Steelers give up late goal, fall to Chiefs in 2OT

OBSERVER Photo by Ron Szot Pictured above, Michael Norton (middle) celebrates his goal with his teammates during a playoff hockey game on Monday at Steele Hall Ice Arena. The Steelers had a two-goal lead late in the third period, but were unable to hold on to secure the victory.

The Dunkirk-Fredonia Steelers hockey team came into the postseason looking to start another magical run to win their third state title in just four years.

After it was all said and done, the Steelers will have to wait one more year to take another crack at it.

Chiefs’ forward Paul Fitzgerald with two seconds left in regulation to tie the game and then teammate Carl Wawrayniak scored the double-overtime winner to top off their comeback to beat the Steelers, 6-5 on Monday at Steele Hall Ice Arena.

After splitting the regular season with Iroquois-Alden (No. 5 seed), Dunkirk-Fredonia (No. 4 seed) knew they would have their hands full for this one.

“We just made a couple of mental errors,” said Steelers’ head coach Mark Taylor. “We got tired and (Iroquois-Alden) had the mental toughness to come back.”

OBSERVER Photo by Ron Szot Pictured above, Dunkirk-Fredonia Steelers’ Jared Glowniak (left) celebrates with his teammate Shaun McGinty after McGinty scored on a breakaway goal during a hockey game on Monday at Steele Hall Ice Arena.

Even though the Steelers controlled the pace of play for much of the night, it wasn’t easy sledding right off the bat.

In fact, it was only 50 seconds in when Iroquois-Alden’s Paul Fitzgerald scored off of a rebound to give the Chiefs the very early 1-0 lead.

It didn’t get better for the Steelers either as they went short handed and Iroquois-Alden capitalized on the power play with a shot from the blue line by Dylan Giancarlo, making it 2-0.

“Getting pucks on net was the gameplan from the start — we just didn’t execute early on,” said Taylor.

The Steelers, however, continued to apply pressure in the offensive zone.
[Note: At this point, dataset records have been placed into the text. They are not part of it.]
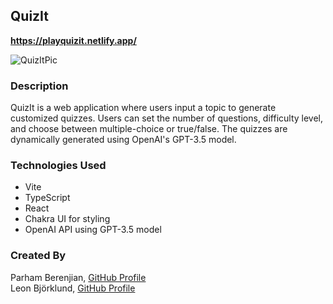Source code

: ## QuizIt

**https://playquizit.netlify.app/**

![QuizItPic](https://i.imgur.com/JJgJftu.png)

### Description

QuizIt is a web application where users input a topic to generate customized quizzes. Users can set the number of questions, difficulty level, and choose between multiple-choice or true/false. The quizzes are dynamically generated using OpenAI's GPT-3.5 model.

### Technologies Used

- Vite
- TypeScript
- React
- Chakra UI for styling
- OpenAI API using GPT-3.5 model

### Created By

Parham Berenjian, [GitHub Profile](https://github.com/ParhamInBinary) \
Leon Björklund, [GitHub Profile](https://github.com/leonbjorklund)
They got rewarded late in the first period as Alexander Paluch tapped in a shot from the point by Jim Rush IV after it squeaked through the Chief’s goaltender.

This gave the Steelers life, cutting the score to 2-1 heading into the second period.

Early in the second period the Steelers were able to even the score up on a breakaway goal from Shaun McGinty. After that, Michael Norton took the puck off the faceoff and scored on a nifty backhanded shot to give the Steelers their first lead of the night at 3-2.

Adjustments were made, and there’s no doubt Dunkirk-Fredonia was applying all the pressure.

“We were able to put more pressure on them,” said Taylor of the Steelers’ second period turn around. “We skated a little harder, got more pucks to the net and were able to crash the net for some rebounds.”

The Chiefs rebounded just a minute later tying the score at 3-3, but Michael Persch was able to let a shot go from the point that trickled in to give the Steelers a 4-3 lead going into the third period.

After committing an astounding nine penalties on the night, the Steelers found themselves on the penalty kill yet again late in the third period.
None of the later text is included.